How amazingly smug I feel. I didn't shop for Christmas gifts once this weekend, so I avoided the last-minute frenzy entirely. (Okay, maybe once. But I didn't buy anything.) Aside from one teeny-tiny purchase I need to make on the way home this evening, I am done!
Don't run away with the idea that it was a weekend of sloth and idleness, though. The R.C. had to work most of the weekend (that's what you get for having major project deadlines that fall in January every year) and I had to work for 3-4 hours on Sunday morning.
Aside from that, I finished the vast majority of my wrapping, worked on my latest Project Afghan (I can't wait to finish this one so I can work with some better yarn next time), finished my cards and got them mailed out, wound up my Jeeves & Wooster festival (which was so entertaining I may start all over again immediately), and took a certain amount of heat from the R.C. over how many gifts under the tree have her name on them. I may have gotten just a little carried away this year, but I was unemployed at the holidays last year and wasn't able to do much, so I don't feel at all guilty.
Items in my brain:
Cards. Every year, I send out 15-30 cards. Every year I get fewer and fewer cards in return. This year strikes a new low. To-date, I've received one card. Apparently holiday cards are no longer "the thing to do" and if that's the case, I think I was entitled to know.
Now, granted, I only mailed mine out this morning, but I sent seven out inside of shipments with gifts and the ten I mailed this morning...well, those people know they're getting cards, because they do every year and mostly they're family. Either none of them have me on their card list, or the people I know just don't send cards.
I've been pondering this. I'm on this quasi-ecological kick these days, after all. I could certainly save a lot of landfill space and cut down on the general state of pollutedness of the planet if I didn't buy card blanks and make cards every year.
On the other hand, I really enjoy messing around with scissors and paste and I'd be sad to lose an excuse to do so. I had so much fun making cards this year that it's been a struggle to stop myself from starting on next year's cards already.
Gifts. Gifts for co-workers/bosses are tricky, especially at a small company. Especially, I've decided if you work only with men.
In the four years I've worked here, I don't think I've ever had the same boss two years in a row, so I don't exactly have any "history" to go on. The company itself is too small (especially now that there are only three of us) to have a "policy" around gifts.

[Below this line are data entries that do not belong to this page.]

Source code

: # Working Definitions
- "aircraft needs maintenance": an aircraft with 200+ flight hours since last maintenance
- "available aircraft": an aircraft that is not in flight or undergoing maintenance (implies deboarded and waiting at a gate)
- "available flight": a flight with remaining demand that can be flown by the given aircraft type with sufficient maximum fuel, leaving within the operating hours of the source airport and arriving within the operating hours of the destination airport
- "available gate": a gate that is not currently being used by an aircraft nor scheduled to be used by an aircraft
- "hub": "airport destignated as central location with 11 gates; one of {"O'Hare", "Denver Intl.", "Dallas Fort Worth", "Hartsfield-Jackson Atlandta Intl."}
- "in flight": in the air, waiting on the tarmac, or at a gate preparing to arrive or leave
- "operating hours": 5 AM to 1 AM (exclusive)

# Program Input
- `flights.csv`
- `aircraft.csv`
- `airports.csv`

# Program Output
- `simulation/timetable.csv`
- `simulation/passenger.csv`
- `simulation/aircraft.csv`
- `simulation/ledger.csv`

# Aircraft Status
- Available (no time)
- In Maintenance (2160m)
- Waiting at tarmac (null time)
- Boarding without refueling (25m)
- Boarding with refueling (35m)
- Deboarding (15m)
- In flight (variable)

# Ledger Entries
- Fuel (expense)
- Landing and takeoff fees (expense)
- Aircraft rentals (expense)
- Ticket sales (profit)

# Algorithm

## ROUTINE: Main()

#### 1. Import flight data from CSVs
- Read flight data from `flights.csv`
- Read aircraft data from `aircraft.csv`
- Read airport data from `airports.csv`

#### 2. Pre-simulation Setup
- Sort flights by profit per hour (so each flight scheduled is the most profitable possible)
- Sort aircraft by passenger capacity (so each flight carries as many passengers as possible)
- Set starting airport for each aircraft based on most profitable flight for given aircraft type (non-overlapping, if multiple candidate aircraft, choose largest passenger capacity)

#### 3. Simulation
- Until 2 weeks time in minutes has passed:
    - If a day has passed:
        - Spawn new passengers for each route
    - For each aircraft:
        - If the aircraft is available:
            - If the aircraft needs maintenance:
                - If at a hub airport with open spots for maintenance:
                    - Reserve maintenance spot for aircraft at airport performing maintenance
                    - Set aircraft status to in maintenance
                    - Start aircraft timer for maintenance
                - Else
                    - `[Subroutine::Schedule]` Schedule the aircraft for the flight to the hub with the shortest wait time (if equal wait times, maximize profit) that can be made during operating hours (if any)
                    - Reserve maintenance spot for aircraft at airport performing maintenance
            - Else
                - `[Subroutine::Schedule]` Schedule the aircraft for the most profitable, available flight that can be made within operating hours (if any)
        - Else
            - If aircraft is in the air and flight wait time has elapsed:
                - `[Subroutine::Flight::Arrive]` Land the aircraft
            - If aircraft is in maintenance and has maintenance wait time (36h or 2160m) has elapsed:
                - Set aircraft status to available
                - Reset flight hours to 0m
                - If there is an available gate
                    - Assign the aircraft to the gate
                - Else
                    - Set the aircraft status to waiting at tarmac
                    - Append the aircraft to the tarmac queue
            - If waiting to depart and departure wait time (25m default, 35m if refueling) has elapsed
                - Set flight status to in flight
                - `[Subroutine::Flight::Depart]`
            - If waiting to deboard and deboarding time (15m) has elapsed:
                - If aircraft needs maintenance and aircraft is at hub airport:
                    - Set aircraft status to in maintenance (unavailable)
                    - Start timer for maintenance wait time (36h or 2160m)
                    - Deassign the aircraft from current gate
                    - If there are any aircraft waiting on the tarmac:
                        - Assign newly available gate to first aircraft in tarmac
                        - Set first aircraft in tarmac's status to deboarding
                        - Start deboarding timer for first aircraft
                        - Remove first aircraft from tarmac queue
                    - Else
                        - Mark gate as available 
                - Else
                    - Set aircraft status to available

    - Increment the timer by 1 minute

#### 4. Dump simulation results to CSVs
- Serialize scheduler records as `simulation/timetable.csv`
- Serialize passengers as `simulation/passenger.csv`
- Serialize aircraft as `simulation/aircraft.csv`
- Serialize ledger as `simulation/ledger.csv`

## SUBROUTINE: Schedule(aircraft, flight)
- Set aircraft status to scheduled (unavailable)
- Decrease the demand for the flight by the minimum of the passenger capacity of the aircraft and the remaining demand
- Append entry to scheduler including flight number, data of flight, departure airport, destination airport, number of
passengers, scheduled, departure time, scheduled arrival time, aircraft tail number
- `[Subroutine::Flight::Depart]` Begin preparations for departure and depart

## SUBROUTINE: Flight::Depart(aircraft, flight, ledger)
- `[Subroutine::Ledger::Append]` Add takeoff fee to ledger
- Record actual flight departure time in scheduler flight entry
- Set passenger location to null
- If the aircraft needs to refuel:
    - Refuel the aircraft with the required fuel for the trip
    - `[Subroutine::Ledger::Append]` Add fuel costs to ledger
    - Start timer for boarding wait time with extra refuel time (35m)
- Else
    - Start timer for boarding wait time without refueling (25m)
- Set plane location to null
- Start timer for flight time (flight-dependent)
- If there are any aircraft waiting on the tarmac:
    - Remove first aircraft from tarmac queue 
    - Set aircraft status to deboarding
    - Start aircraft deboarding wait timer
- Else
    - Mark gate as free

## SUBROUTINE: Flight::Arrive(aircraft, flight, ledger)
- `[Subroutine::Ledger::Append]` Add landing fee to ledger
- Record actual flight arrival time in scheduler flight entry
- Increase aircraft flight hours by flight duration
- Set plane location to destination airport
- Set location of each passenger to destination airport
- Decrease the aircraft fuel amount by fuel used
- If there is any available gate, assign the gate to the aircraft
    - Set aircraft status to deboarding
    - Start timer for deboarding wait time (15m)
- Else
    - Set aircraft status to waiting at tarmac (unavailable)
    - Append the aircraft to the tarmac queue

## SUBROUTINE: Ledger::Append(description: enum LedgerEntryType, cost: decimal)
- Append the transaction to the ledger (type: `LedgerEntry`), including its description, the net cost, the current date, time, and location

If I were working with women, I'd just have brought it up - hey are we doing office gifts or not? But working with two guys, I never really found the right moment for the conversation.

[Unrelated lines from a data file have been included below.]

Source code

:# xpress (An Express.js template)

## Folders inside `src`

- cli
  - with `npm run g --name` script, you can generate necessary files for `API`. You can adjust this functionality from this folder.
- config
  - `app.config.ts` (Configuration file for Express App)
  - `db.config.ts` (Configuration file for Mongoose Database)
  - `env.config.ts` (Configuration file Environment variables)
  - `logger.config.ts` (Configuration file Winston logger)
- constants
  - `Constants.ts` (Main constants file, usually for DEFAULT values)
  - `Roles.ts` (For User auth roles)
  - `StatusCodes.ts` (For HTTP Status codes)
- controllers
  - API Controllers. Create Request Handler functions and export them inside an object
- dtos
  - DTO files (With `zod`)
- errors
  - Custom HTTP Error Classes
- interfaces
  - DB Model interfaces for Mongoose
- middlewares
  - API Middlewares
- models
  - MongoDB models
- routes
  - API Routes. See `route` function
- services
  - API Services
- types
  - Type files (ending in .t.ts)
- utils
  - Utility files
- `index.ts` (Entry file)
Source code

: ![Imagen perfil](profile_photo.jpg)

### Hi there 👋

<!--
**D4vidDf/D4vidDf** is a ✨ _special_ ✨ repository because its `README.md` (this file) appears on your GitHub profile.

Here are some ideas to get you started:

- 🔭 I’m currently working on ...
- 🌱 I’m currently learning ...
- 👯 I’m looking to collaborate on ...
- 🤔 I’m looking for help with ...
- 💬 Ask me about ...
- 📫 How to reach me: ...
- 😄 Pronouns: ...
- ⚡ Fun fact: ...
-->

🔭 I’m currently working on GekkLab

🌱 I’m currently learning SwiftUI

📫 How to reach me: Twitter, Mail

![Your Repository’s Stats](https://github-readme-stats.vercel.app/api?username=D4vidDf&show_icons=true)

I mean, what with me and Bernie having our moments of friction three or four times a week, not to mention him only coming in two or three days a week and Buehler pretty much on mental sabbatical all fall, even on those rare occasions when he showed up at the office on two consecutive days, and stuff like that, you know?
All of that, added to Bernie threatening to quit and/or close the company down every ninety days since I started and I think you can see how there just never seemed to be a moment to discuss holiday plans.

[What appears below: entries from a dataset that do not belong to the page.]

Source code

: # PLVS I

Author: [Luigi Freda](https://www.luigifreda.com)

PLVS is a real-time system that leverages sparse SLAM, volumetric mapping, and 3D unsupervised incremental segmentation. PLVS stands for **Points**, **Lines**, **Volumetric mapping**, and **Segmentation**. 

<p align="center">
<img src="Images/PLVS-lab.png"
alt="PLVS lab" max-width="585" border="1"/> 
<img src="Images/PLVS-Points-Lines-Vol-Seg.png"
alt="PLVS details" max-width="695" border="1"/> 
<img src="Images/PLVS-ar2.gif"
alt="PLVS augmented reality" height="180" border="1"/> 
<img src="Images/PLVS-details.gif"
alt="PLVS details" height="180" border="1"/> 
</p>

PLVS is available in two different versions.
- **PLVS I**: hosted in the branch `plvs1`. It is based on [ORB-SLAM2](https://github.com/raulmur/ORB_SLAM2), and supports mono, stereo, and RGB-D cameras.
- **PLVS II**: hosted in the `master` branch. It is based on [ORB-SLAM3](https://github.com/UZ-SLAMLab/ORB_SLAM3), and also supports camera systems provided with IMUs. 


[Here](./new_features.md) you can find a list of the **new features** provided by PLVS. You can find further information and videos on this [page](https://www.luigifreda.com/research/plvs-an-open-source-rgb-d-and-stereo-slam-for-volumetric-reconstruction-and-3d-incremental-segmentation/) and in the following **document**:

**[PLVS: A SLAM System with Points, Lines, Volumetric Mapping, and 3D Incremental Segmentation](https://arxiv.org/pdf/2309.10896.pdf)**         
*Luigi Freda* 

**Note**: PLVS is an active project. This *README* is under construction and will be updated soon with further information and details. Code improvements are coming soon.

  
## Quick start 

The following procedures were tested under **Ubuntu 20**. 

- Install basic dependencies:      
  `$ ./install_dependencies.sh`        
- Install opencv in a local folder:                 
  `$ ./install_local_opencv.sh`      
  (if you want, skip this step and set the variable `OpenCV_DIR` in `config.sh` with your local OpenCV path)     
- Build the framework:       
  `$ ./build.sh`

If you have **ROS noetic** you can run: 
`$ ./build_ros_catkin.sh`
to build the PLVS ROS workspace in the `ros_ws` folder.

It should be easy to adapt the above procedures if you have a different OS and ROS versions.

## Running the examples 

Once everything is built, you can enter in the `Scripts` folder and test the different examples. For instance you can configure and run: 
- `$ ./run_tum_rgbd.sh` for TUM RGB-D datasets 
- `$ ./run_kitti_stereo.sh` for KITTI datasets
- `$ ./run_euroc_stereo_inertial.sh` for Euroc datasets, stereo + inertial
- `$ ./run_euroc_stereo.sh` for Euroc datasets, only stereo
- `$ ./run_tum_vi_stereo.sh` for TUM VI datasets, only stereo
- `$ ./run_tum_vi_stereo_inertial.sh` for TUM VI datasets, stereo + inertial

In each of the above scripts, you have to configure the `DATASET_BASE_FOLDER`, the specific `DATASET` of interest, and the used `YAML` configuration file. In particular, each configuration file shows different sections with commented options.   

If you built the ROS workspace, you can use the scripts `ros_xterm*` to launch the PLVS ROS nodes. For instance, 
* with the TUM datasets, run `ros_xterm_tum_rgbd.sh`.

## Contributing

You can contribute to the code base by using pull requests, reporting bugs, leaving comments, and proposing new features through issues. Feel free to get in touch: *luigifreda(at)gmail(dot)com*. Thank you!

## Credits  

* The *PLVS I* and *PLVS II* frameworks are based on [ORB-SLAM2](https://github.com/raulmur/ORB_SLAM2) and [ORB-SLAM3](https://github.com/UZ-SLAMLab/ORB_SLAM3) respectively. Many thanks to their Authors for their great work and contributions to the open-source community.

One day last week, Bernie sent us an email asking about a holiday lunch this Friday. That was pretty much the first mention of the upcoming festivities I've heard in the office.
I thought of many things, from trying to do some last-minute shopping for each of them to sending fruit baskets, to buying cookies, but Bernie's only going to be in on Monday-Wednesday-Friday this week and Buehler's only going to be in on Friday, so none of those seemed right.
In the end, I decided to go the no gifts route. I just hope they didn't get me anything. (It feels bad-mannered to receive a gift and have nothing to offer the giver.)
Office "decorations" consist, so far, of the few business cards we've received taped to the window of the conference room and a little glass "tree." It's glass and when plugged into your USB port, it lights up and cycles through colors. It's not amazingly festive, but it gives me something to look at when, as now, the website I'm trying to work on is taking 30 seconds or more for every page refresh.